Death to the Content Dump: A Survey-Course Manifesto

Lately, in preparation for my upcoming gig as Director of my university’s Center for Teaching & Learning, I’ve been immersed in the scholarly literature on teaching and learning. More than anything else, this immersion has affirmed my sense that in my native disciplinary land of History, we need to reassess (or–gasp!–ditch) the survey course. Now, this may seem counter-intuitive. The Id of my profession is yelling: isn’t this course where we serve our institutions’ core curricula? Isn’t it through the survey courses that we reach the most students? If we modify or scrap the survey, won’t college students become even more historically illiterate and thus bring about the collapse of all that is good and holy in western civilization? DOGS AND CATS LIVING TOGETHER! ANARCHY OF BIBLICAL PROPORTIONS!

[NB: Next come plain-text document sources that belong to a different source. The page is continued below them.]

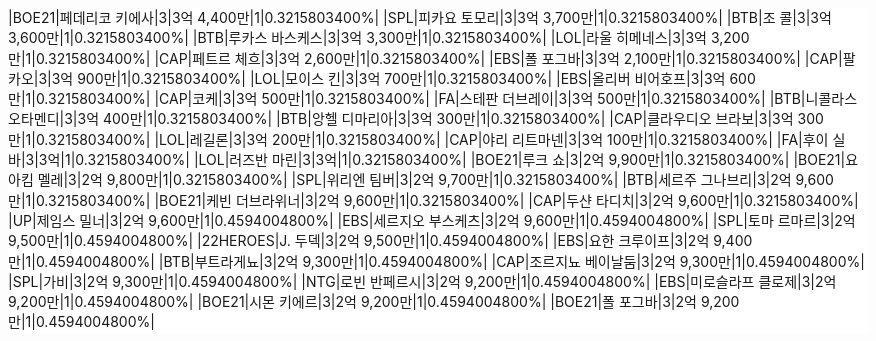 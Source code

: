 |BOE21|페데리코 키에사|3|3억 4,400만|1|0.3215803400%|
|SPL|피카요 토모리|3|3억 3,700만|1|0.3215803400%|
|BTB|조 콜|3|3억 3,600만|1|0.3215803400%|
|BTB|루카스 바스케스|3|3억 3,300만|1|0.3215803400%|
|LOL|라울 히메네스|3|3억 3,200만|1|0.3215803400%|
|CAP|페트르 체흐|3|3억 2,600만|1|0.3215803400%|
|EBS|폴 포그바|3|3억 2,100만|1|0.3215803400%|
|CAP|팔카오|3|3억 900만|1|0.3215803400%|
|LOL|모이스 킨|3|3억 700만|1|0.3215803400%|
|EBS|올리버 비어호프|3|3억 600만|1|0.3215803400%|
|CAP|코케|3|3억 500만|1|0.3215803400%|
|FA|스테판 더브레이|3|3억 500만|1|0.3215803400%|
|BTB|니콜라스 오타멘디|3|3억 400만|1|0.3215803400%|
|BTB|앙헬 디마리아|3|3억 300만|1|0.3215803400%|
|CAP|클라우디오 브라보|3|3억 300만|1|0.3215803400%|
|LOL|레길론|3|3억 200만|1|0.3215803400%|
|CAP|야리 리트마넨|3|3억 100만|1|0.3215803400%|
|FA|후이 실바|3|3억|1|0.3215803400%|
|LOL|러즈반 마린|3|3억|1|0.3215803400%|
|BOE21|루크 쇼|3|2억 9,900만|1|0.3215803400%|
|BOE21|요아킴 멜레|3|2억 9,800만|1|0.3215803400%|
|SPL|위리엔 팀버|3|2억 9,700만|1|0.3215803400%|
|BTB|세르주 그나브리|3|2억 9,600만|1|0.3215803400%|
|BOE21|케빈 더브라위너|3|2억 9,600만|1|0.3215803400%|
|CAP|두샨 타디치|3|2억 9,600만|1|0.3215803400%|
|UP|제임스 밀너|3|2억 9,600만|1|0.4594004800%|
|EBS|세르지오 부스케츠|3|2억 9,600만|1|0.4594004800%|
|SPL|토마 르마르|3|2억 9,500만|1|0.4594004800%|
|22HEROES|J. 두덱|3|2억 9,500만|1|0.4594004800%|
|EBS|요한 크루이프|3|2억 9,400만|1|0.4594004800%|
|BTB|부트라게뇨|3|2억 9,300만|1|0.4594004800%|
|CAP|조르지뇨 베이날둠|3|2억 9,300만|1|0.4594004800%|
|SPL|가비|3|2억 9,300만|1|0.4594004800%|
|NTG|로빈 반페르시|3|2억 9,200만|1|0.4594004800%|
|EBS|미로슬라프 클로제|3|2억 9,200만|1|0.4594004800%|
|BOE21|시몬 키에르|3|2억 9,200만|1|0.4594004800%|
|BOE21|폴 포그바|3|2억 9,200만|1|0.4594004800%| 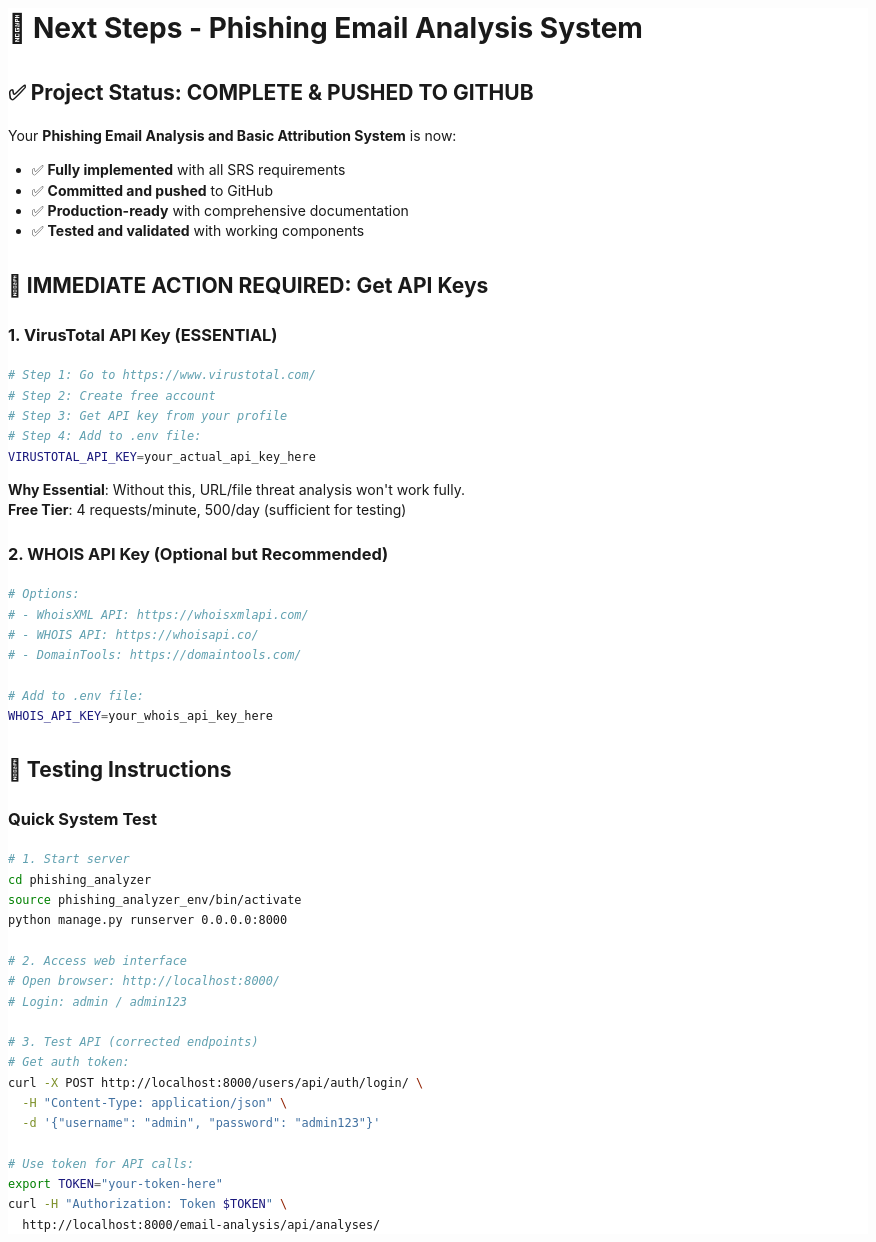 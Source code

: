 # 🎯 Next Steps - Phishing Email Analysis System

## ✅ **Project Status: COMPLETE & PUSHED TO GITHUB**

Your **Phishing Email Analysis and Basic Attribution System** is now:
- ✅ **Fully implemented** with all SRS requirements
- ✅ **Committed and pushed** to GitHub
- ✅ **Production-ready** with comprehensive documentation
- ✅ **Tested and validated** with working components

## 🔑 **IMMEDIATE ACTION REQUIRED: Get API Keys**

### **1. VirusTotal API Key (ESSENTIAL)**
```bash
# Step 1: Go to https://www.virustotal.com/
# Step 2: Create free account
# Step 3: Get API key from your profile
# Step 4: Add to .env file:
VIRUSTOTAL_API_KEY=your_actual_api_key_here
```

**Why Essential**: Without this, URL/file threat analysis won't work fully.  
**Free Tier**: 4 requests/minute, 500/day (sufficient for testing)

### **2. WHOIS API Key (Optional but Recommended)**
```bash
# Options:
# - WhoisXML API: https://whoisxmlapi.com/
# - WHOIS API: https://whoisapi.co/
# - DomainTools: https://domaintools.com/

# Add to .env file:
WHOIS_API_KEY=your_whois_api_key_here
```

## 🧪 **Testing Instructions**

### **Quick System Test**
```bash
# 1. Start server
cd phishing_analyzer
source phishing_analyzer_env/bin/activate
python manage.py runserver 0.0.0.0:8000

# 2. Access web interface
# Open browser: http://localhost:8000/
# Login: admin / admin123

# 3. Test API (corrected endpoints)
# Get auth token:
curl -X POST http://localhost:8000/users/api/auth/login/ \
  -H "Content-Type: application/json" \
  -d '{"username": "admin", "password": "admin123"}'

# Use token for API calls:
export TOKEN="your-token-here"
curl -H "Authorization: Token $TOKEN" \
  http://localhost:8000/email-analysis/api/analyses/
```

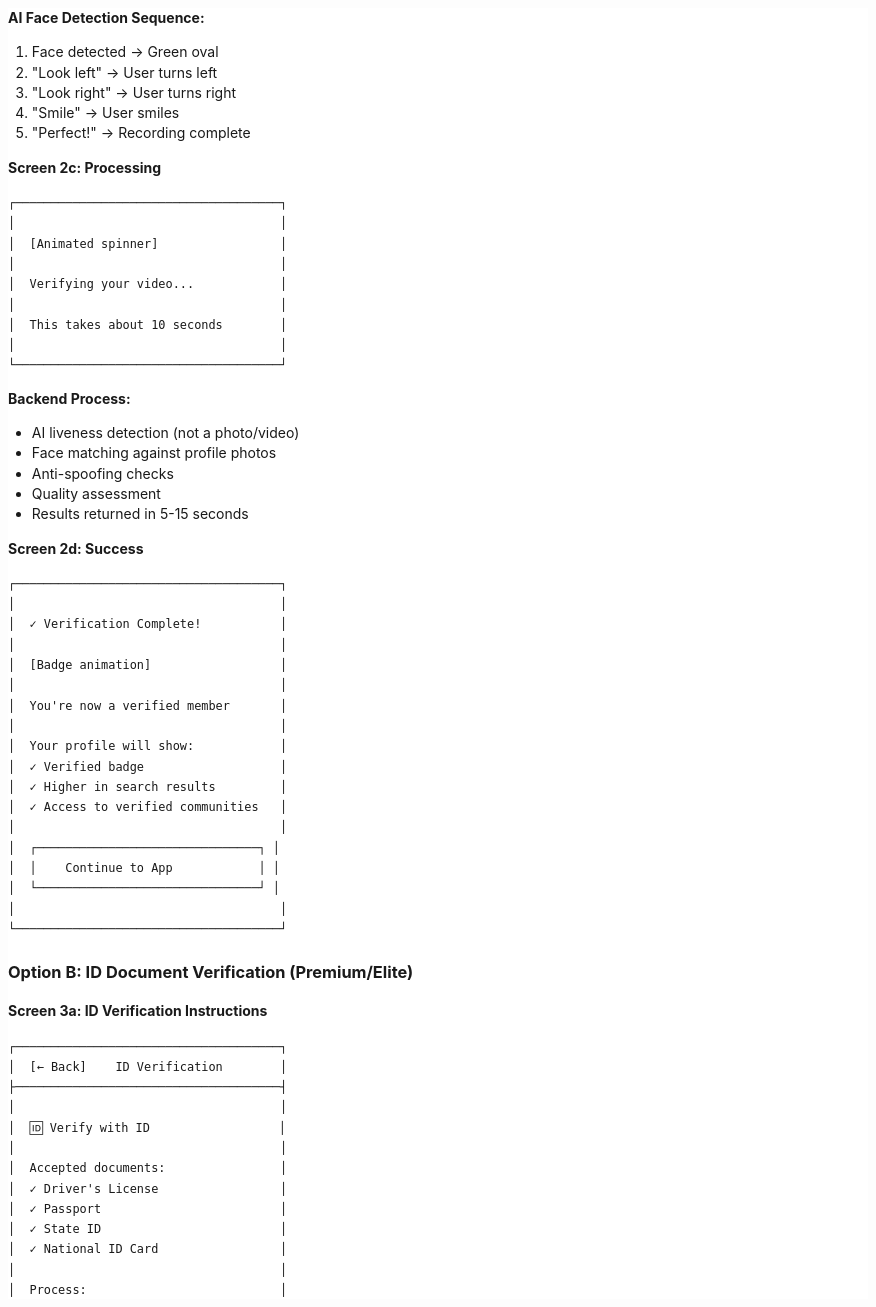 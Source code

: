 **AI Face Detection Sequence:**
1. Face detected → Green oval
2. "Look left" → User turns left
3. "Look right" → User turns right
4. "Smile" → User smiles
5. "Perfect!" → Recording complete

**Screen 2c: Processing**
```
┌─────────────────────────────────────┐
│                                     │
│  [Animated spinner]                 │
│                                     │
│  Verifying your video...            │
│                                     │
│  This takes about 10 seconds        │
│                                     │
└─────────────────────────────────────┘
```

**Backend Process:**
- AI liveness detection (not a photo/video)
- Face matching against profile photos
- Anti-spoofing checks
- Quality assessment
- Results returned in 5-15 seconds

**Screen 2d: Success**
```
┌─────────────────────────────────────┐
│                                     │
│  ✓ Verification Complete!           │
│                                     │
│  [Badge animation]                  │
│                                     │
│  You're now a verified member       │
│                                     │
│  Your profile will show:            │
│  ✓ Verified badge                   │
│  ✓ Higher in search results         │
│  ✓ Access to verified communities   │
│                                     │
│  ┌───────────────────────────────┐ │
│  │    Continue to App            │ │
│  └───────────────────────────────┘ │
│                                     │
└─────────────────────────────────────┘
```

### Option B: ID Document Verification (Premium/Elite)

**Screen 3a: ID Verification Instructions**
```
┌─────────────────────────────────────┐
│  [← Back]    ID Verification        │
├─────────────────────────────────────┤
│                                     │
│  🆔 Verify with ID                  │
│                                     │
│  Accepted documents:                │
│  ✓ Driver's License                 │
│  ✓ Passport                         │
│  ✓ State ID                         │
│  ✓ National ID Card                 │
│                                     │
│  Process:                           │
``` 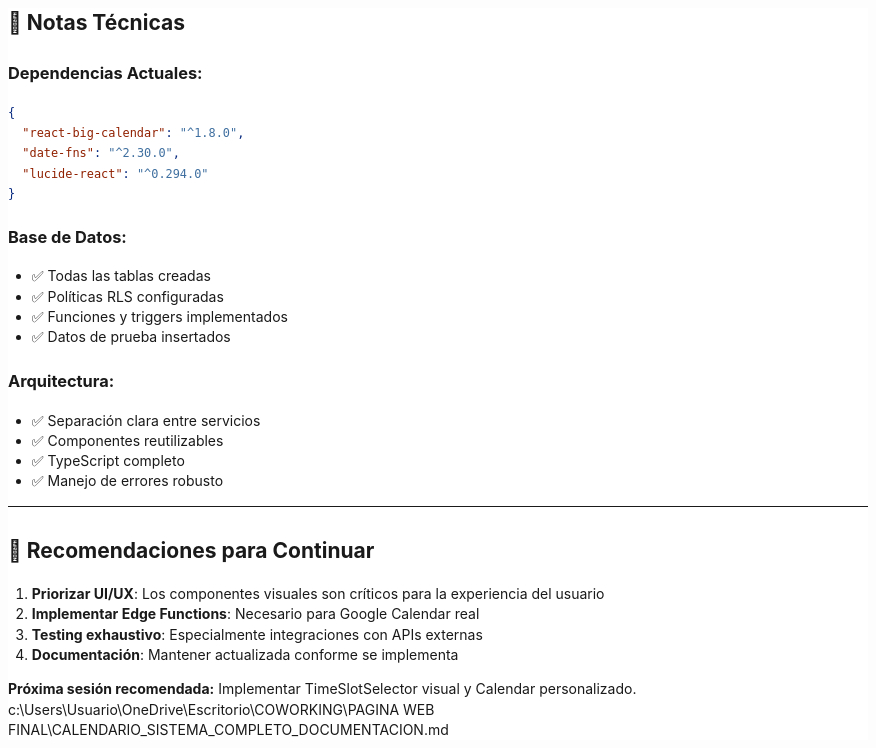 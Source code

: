 
## 📝 **Notas Técnicas**

### **Dependencias Actuales:**
```json
{
  "react-big-calendar": "^1.8.0",
  "date-fns": "^2.30.0",
  "lucide-react": "^0.294.0"
}
```

### **Base de Datos:**
- ✅ Todas las tablas creadas
- ✅ Políticas RLS configuradas
- ✅ Funciones y triggers implementados
- ✅ Datos de prueba insertados

### **Arquitectura:**
- ✅ Separación clara entre servicios
- ✅ Componentes reutilizables
- ✅ TypeScript completo
- ✅ Manejo de errores robusto

---

## 🚀 **Recomendaciones para Continuar**

1. **Priorizar UI/UX**: Los componentes visuales son críticos para la experiencia del usuario
2. **Implementar Edge Functions**: Necesario para Google Calendar real
3. **Testing exhaustivo**: Especialmente integraciones con APIs externas
4. **Documentación**: Mantener actualizada conforme se implementa

**Próxima sesión recomendada:** Implementar TimeSlotSelector visual y Calendar personalizado.</content>
<parameter name="filePath">c:\Users\Usuario\OneDrive\Escritorio\COWORKING\PAGINA WEB FINAL\CALENDARIO_SISTEMA_COMPLETO_DOCUMENTACION.md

But in reality, though these courses reach a majority of our institutions’ students, is that necessarily a good thing when we consider how they’re usually taught? If a course deadens the mind, shouldn’t we try and contain its outbreak? Think about the model for that venerable course–the Western Civ. survey. Two semesters to go from, as one of my grad school buddies joked, “Plato to NATO.” To come even close to being comprehensive in covering that material is asking our students to undertake the intellectual equivalent of drinking from a firehose. That’s not so much a survey as it is a death march. In the US survey, the period is shorter, but the detail level is ratcheted up to the point where content comes at students as fast and furious as it does in the Western and World surveys.

Why do historians do this?

Ask us about what we want students to get from a History course, and almost all of us will answer with some variation on the theme of “thinking like a historian.” We want our students to critically engage texts, arguments, ideas, and each other. We want them to become active and discerning consumers, rather than passive recipients, of information. We want them to understand and appreciate the diversity inherent in the human experience. And all of these are laudable–I would argue essential–goals. I would also argue that History is eminently qualified to help students achieve those outcomes–and I’d be far from alone in making that case.

But then we (speaking for the field in general) teach our survey courses in a way that not only doesn’t advance those goals, it undertakes a full-sprint retreat from them. How can students do all these higher-order, metacognitive tasks? DOCUMENT ANALYSIS? WE’VE ONLY GOT ONE DAY TO COVER WORLD WAR II, FOR CRISSAKES!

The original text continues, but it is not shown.